Prosus Sticks With $6.3bn Just Eat Bid But Lowers Threshold

Prosus has held firm on its $6.3 billion offer to buy Just Eat, arguing the merits of its bid versus one from Takeaway.com for the British online takeaway delivery firm.

The one change in the offer published on Monday November 11 by the Dutch arm of South African internet giant Naspers was an acceptance threshold lowered to 75% from 90%.

"We actually believe that financial markets are under- estimating the cost of implementing the transformation Just Eat requires to protect its market position and to capitalise on its long-term opportunity," Prosus CEO Bob Van Dijk said.

Prosus has weighed in with an unsolicited cash offer of $6.3 billion, or 710 pence per share, for Just Eat.

That's higher than the £4.7 billion all-share deal that Just Eat's board has agreed with Takeaway.com, the shares of which have fallen since it made its initial bid in July.

Combined with the impact of a stronger British pound versus the euro, the value of the Takeaway.com shares offer has fallen to 609 pence.

Just Eat on said that the unchanged Prosus offer "significantly undervalued" it, both as a standalone company and in combination with Takeaway, and it continued to recommend shareholders to reject it.

Last week, Takeaway, which initially proposed an agreed deal with Just Eat, changed its proposal to a formal bid with a 75% threshold.

Takeaway's offer could also go forward with simple majority approval from Just Eat shareholders, if British regulators agree.
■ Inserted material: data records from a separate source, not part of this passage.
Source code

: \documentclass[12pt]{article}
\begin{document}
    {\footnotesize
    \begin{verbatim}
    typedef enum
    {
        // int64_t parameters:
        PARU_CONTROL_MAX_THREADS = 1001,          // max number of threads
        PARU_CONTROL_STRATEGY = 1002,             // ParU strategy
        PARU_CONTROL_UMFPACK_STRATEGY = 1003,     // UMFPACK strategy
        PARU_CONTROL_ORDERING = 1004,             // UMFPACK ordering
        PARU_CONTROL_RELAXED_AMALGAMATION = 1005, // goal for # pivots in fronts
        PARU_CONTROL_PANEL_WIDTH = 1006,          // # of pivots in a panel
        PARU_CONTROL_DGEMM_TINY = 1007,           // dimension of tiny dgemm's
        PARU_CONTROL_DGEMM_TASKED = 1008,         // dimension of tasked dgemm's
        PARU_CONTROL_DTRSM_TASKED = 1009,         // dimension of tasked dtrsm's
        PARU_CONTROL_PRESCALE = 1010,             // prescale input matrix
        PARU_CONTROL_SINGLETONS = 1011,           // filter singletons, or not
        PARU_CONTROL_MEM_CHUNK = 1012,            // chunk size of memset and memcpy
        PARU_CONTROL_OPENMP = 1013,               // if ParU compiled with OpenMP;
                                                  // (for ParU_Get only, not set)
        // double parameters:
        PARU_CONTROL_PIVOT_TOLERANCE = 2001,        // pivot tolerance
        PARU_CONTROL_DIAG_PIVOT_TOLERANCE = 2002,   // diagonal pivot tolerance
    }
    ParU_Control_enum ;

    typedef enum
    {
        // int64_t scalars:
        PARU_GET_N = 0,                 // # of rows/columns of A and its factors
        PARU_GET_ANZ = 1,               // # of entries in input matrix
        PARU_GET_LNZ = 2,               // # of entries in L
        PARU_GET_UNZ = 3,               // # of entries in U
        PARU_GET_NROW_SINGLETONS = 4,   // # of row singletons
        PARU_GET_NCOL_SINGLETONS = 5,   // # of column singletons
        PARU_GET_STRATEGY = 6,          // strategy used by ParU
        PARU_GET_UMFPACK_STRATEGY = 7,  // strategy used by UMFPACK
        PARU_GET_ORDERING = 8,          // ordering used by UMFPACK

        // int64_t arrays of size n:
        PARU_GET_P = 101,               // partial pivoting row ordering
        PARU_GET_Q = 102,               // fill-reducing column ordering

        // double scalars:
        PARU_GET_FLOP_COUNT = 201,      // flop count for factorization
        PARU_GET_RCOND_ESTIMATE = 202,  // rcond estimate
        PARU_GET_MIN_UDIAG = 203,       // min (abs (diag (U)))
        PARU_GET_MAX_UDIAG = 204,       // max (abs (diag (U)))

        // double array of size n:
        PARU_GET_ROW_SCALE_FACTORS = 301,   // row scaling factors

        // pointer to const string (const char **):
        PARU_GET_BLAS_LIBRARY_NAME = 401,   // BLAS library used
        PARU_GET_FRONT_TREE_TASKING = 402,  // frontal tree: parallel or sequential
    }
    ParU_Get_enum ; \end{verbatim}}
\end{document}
Prosus and Takeaway.com each talked up the merits of their respective bids on November 11.

CEO Statements

Prosus CEO van Dijk told journalists on a conference call that Takeaway's modest investment in delivery capacity might be a viable strategy for now in the Netherlands and Germany, but it would not work in London and many other markets.

Takeaway CEO Jitse Groen said that his bid offered superior future growth opportunities to both groups of shareholders.

He argued that the delivery side of the online food ordering businesses may never become profitable, while Takeaway's focus on becoming the dominant order platform has led to better growth in operating results.